Installation Address at Crandall University

As we approach the start of a new academic year, I’ve returned to the Maritimes after a summer at home in North Vancouver to take up my duties again at Crandall University. In two weeks I’ll mark the one-year anniversary of my installation in the new Samuel J. Mikolaski Chair of Religious Studies, so perhaps some will be interested in the address I gave on that occasion:


Sanctifying Culture, Cultivating Saints

What am I doing here?

What are we doing here?

As we begin a new academic year, and as many of us begin our time at Crandall University, we might take a few moments to reorient ourselves and refocus our attention on what truly matters in the enterprise of a Christian university.

A university clearly has something to do with culture—with studying culture, passing culture along, and even contributing something to culture. And a Christian institution obviously has something to do with the worship and service of Jesus Christ.

At what more precisely, however, ought we to be aiming as we begin again the truly massive expenditure of hours and words and images and assignments and relationships and experiences that constitute university life?

Columnist Mark Steyn has warned his fellow conservatives about how their liberal counterparts have more fully grasped the realities of social change: “Conservatives aim to elect politicians every few years while liberals aim to shift the culture day by day by day.”

Adam Gopnik, writing in The New Yorker, more generally advises those who wish to see society embrace their chief concern not to force something onto other people’s agenda, but to make that concern—currently unthinkable—to be  merely plausible. From there, he said, people can opt for it without compulsion…and in a large and diverse society, likely lots of people will.
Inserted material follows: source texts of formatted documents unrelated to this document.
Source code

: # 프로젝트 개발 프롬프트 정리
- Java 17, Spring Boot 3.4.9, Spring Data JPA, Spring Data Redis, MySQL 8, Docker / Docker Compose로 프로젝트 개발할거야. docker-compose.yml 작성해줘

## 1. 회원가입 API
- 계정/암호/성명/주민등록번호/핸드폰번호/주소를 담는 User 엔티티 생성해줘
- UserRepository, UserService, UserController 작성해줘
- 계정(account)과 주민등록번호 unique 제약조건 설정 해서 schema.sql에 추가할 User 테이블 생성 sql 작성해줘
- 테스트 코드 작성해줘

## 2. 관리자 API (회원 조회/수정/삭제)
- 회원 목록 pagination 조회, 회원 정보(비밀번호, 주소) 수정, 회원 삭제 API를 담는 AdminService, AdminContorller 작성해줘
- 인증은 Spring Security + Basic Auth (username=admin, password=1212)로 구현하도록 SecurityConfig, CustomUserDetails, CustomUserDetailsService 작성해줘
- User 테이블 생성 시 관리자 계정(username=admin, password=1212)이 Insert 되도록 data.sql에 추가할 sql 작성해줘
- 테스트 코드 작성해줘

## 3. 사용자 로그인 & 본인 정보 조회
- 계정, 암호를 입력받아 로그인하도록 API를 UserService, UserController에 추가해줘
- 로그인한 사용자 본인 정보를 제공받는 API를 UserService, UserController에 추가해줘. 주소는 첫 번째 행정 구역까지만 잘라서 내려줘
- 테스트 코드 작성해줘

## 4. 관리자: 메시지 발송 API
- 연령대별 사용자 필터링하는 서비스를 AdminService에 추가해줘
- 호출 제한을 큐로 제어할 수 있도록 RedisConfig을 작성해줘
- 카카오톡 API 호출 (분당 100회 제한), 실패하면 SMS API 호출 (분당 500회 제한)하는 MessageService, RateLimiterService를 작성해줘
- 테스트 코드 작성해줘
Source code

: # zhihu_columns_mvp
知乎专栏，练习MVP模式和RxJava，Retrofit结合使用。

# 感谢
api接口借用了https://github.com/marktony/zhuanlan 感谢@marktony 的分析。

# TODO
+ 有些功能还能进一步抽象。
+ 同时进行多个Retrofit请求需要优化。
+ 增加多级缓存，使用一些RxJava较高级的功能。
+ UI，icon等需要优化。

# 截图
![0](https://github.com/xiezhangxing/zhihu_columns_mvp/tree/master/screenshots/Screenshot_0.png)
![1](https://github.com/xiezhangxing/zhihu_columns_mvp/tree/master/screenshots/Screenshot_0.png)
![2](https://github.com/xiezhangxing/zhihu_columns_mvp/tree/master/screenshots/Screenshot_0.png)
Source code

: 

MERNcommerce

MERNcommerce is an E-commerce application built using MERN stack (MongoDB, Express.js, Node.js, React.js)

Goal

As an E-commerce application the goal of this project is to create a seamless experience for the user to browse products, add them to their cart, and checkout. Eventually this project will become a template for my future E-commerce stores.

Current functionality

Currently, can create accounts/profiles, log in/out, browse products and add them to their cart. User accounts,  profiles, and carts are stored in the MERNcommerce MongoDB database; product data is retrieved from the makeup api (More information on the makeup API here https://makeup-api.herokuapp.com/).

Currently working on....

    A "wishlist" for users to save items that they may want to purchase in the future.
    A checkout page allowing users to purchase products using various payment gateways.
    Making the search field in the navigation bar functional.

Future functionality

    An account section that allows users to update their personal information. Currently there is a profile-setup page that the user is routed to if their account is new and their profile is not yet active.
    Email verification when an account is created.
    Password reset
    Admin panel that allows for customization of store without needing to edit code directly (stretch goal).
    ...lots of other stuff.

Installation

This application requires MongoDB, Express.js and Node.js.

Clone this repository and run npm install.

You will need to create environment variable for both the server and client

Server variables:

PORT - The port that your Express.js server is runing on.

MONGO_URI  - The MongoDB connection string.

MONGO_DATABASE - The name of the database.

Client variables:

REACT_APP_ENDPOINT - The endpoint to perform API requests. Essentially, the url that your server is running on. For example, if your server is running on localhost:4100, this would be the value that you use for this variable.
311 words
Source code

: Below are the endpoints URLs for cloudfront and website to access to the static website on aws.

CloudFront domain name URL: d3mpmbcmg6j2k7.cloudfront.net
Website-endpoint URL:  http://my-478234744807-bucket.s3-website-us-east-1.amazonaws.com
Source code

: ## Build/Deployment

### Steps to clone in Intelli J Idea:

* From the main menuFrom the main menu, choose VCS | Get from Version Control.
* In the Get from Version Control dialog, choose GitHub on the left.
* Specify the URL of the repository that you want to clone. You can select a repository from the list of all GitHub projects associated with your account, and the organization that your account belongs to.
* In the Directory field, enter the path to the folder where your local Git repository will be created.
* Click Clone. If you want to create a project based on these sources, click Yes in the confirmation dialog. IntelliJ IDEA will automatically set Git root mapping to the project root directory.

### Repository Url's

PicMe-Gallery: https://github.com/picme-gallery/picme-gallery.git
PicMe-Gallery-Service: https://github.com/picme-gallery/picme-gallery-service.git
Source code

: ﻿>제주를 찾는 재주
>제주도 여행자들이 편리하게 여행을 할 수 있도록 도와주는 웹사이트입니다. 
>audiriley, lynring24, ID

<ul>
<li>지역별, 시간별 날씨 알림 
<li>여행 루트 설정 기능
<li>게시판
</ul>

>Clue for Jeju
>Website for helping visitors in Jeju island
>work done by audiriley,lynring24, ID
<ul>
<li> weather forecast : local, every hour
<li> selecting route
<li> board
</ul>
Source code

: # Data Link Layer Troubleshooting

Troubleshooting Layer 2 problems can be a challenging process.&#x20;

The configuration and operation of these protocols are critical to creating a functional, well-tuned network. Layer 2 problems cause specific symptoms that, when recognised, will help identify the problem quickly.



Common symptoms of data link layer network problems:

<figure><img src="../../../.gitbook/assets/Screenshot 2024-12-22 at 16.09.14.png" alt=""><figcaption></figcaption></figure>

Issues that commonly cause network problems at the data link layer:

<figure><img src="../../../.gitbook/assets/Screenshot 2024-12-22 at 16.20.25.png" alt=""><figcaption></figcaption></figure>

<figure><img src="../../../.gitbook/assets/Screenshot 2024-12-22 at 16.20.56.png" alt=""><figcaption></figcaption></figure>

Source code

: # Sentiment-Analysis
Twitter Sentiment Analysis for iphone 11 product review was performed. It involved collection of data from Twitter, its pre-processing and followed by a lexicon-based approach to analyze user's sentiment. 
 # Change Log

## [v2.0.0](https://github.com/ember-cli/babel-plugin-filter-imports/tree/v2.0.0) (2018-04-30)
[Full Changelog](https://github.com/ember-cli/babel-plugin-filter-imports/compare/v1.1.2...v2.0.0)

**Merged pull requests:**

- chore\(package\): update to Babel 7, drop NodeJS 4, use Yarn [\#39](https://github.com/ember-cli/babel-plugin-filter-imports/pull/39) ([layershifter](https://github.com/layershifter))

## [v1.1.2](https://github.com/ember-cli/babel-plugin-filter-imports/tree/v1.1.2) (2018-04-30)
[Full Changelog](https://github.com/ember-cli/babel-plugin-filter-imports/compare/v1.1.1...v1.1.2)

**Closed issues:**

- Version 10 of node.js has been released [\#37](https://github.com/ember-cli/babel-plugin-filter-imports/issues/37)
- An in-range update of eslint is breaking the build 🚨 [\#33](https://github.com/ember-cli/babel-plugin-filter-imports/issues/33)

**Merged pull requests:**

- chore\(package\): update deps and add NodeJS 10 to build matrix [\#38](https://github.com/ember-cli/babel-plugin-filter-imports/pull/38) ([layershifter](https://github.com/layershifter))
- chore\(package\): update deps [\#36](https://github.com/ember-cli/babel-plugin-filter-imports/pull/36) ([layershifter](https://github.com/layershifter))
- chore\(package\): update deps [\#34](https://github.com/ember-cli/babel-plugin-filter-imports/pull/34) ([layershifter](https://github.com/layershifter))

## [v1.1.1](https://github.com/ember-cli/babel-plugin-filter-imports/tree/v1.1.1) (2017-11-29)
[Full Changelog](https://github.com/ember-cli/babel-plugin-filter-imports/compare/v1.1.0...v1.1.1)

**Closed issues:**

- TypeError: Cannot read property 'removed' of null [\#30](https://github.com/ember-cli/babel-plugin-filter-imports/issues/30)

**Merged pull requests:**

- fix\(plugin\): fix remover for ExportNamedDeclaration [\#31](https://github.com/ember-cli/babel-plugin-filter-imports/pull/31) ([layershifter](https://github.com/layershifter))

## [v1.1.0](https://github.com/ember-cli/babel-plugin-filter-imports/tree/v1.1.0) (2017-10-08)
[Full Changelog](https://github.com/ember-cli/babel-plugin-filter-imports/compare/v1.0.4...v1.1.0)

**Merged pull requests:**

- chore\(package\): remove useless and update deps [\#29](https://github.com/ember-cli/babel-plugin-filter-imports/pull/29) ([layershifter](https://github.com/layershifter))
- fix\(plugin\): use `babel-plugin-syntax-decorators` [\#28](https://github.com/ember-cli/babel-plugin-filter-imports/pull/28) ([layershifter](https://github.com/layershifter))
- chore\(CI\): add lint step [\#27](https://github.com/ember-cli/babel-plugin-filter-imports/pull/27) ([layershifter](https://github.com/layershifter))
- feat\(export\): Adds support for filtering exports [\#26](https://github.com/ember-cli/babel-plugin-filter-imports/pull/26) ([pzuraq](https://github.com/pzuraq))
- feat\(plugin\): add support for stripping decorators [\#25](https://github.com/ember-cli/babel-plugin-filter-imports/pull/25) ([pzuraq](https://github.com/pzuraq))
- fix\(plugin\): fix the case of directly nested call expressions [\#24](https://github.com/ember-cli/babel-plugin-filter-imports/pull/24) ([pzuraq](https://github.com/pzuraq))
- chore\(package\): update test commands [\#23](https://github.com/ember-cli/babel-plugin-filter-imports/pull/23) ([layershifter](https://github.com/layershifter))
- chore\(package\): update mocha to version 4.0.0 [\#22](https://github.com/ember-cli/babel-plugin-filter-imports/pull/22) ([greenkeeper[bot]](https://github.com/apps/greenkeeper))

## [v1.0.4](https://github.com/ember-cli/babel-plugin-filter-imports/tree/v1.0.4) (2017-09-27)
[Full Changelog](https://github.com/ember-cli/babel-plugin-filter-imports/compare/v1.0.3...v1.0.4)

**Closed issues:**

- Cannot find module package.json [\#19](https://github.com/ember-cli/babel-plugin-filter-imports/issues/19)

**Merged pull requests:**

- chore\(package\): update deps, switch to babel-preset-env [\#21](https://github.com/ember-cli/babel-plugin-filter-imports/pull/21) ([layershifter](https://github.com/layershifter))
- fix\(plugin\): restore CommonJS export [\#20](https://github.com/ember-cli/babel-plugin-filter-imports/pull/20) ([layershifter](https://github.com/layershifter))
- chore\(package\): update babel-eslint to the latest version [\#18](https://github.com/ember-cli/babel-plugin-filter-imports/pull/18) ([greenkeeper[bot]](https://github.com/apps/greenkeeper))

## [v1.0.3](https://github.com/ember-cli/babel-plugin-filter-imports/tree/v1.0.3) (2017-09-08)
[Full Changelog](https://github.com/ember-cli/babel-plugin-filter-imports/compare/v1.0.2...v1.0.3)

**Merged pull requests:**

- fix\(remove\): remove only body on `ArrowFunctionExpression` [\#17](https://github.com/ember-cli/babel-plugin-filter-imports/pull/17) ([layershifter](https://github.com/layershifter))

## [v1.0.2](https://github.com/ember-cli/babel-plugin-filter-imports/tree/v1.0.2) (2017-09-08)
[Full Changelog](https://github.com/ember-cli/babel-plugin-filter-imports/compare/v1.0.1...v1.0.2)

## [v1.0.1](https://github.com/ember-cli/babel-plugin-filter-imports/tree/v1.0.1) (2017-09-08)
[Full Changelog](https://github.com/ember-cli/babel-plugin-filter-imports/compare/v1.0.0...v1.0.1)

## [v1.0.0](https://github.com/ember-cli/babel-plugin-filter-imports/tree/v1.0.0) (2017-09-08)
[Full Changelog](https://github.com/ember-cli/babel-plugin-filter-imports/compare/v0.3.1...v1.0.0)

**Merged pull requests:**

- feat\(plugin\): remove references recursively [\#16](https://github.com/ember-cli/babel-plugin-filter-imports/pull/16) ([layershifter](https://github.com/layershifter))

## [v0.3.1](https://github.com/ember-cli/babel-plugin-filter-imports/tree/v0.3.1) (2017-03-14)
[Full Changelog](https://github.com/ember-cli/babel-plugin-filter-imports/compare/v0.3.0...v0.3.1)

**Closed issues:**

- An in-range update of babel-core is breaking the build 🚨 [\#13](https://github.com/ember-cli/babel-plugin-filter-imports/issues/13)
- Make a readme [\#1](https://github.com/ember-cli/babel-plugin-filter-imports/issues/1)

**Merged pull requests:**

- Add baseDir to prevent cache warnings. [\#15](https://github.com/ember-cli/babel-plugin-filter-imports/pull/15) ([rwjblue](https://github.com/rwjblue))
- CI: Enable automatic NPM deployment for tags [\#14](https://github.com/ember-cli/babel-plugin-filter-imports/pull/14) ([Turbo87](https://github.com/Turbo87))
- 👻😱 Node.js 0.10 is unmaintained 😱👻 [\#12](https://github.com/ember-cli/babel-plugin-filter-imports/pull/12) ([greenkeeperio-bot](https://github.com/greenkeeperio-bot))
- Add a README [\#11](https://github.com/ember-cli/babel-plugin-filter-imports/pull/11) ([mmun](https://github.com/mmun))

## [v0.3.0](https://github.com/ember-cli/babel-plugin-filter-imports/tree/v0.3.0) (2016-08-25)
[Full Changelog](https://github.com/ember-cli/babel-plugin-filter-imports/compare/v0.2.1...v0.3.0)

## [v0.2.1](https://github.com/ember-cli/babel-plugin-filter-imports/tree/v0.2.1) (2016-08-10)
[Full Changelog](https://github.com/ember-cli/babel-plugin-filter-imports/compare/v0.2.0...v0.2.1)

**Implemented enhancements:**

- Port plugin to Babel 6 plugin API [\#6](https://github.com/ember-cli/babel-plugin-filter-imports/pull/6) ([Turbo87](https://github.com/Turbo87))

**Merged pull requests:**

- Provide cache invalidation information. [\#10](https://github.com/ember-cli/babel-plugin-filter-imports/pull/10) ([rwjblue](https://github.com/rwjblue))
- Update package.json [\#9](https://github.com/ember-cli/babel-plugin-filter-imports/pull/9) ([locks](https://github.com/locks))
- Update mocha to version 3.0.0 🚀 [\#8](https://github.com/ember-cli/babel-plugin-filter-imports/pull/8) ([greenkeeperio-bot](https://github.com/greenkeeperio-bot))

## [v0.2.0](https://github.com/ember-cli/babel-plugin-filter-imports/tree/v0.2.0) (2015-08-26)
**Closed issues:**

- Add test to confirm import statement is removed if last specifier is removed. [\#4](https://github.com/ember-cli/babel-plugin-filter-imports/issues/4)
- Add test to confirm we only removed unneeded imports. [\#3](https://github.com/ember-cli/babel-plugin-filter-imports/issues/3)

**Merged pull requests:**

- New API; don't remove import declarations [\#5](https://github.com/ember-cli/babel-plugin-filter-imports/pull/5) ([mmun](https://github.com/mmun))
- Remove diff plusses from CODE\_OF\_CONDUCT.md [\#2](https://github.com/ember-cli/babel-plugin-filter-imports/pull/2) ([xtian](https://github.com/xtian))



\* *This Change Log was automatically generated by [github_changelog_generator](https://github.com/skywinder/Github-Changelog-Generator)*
Compare, alas, these prudent observations with the typical “all-or-nothing” approach of the culture wars fought by too many Christians south of our border. Even sociologist James Davison Hunter, who helped popularize the very phase “culture wars,” has since pulled back into recommending a kind of Stanley Hauerwasian “faithful presence”—albeit without the characteristic Hauerwasian prophetic confrontation.

Meanwhile, far too much discourse in American public life today, even among the sophisticated, seems aimed at rallying the troops and impressing the choirs, rather than actually changing anyone’s mind.

Returning above the 49th parallel, we confront Canadian diffidence about such political polarization. Such reluctance to press too hard can be cowardly, yes. But it also can stem from a deeply ingrained reflex against pressing too hard on points of difference, and especially emotionally and politically fraught points, such as religious differences, for fear of jeopardizing our hard-won and fragile confederation of deeply different peoples.

The Bible tells us Christians that we are in a war—but there are different kinds of wars, against different kinds of enemies, involving different kinds of people, and thus requiring different kinds of strategies and tactics. Brute force hammering down on a demonic enemy is not the only, or even the best, way to respond to the challenges of our time. Some wars, and some parts of some wars, need to be battles for hearts and minds, fought and won through intelligence and research and creativity. Our challenge as North American Christians is to discern precisely what sort of struggle we are in, at any particular moment, and then to decide how to respond with faithful effectiveness.

We must also beware the power of metaphors and make sure we do not conduct our lives solely in the martial vein. For we are not only in a war, but on a fishing expedition, and on a rescue mission, and on a pilgrimage, and in a family, and in a garden.

Indeed, it was in the first garden that we got our first commandment from God: to make shalom. And it was overlooking a city that we got our great commission: to make disciples. A Christian university, a centre of Christian thought and education, a centre of culture and discipleship, pursues both goals simultaneously.

We study culture and train in cultural work so that we may make culture, and correct culture, and improve culture to conform better with God’s standards. In short, we want to make culture more dedicated to him, to make it more holy: to sanctify it.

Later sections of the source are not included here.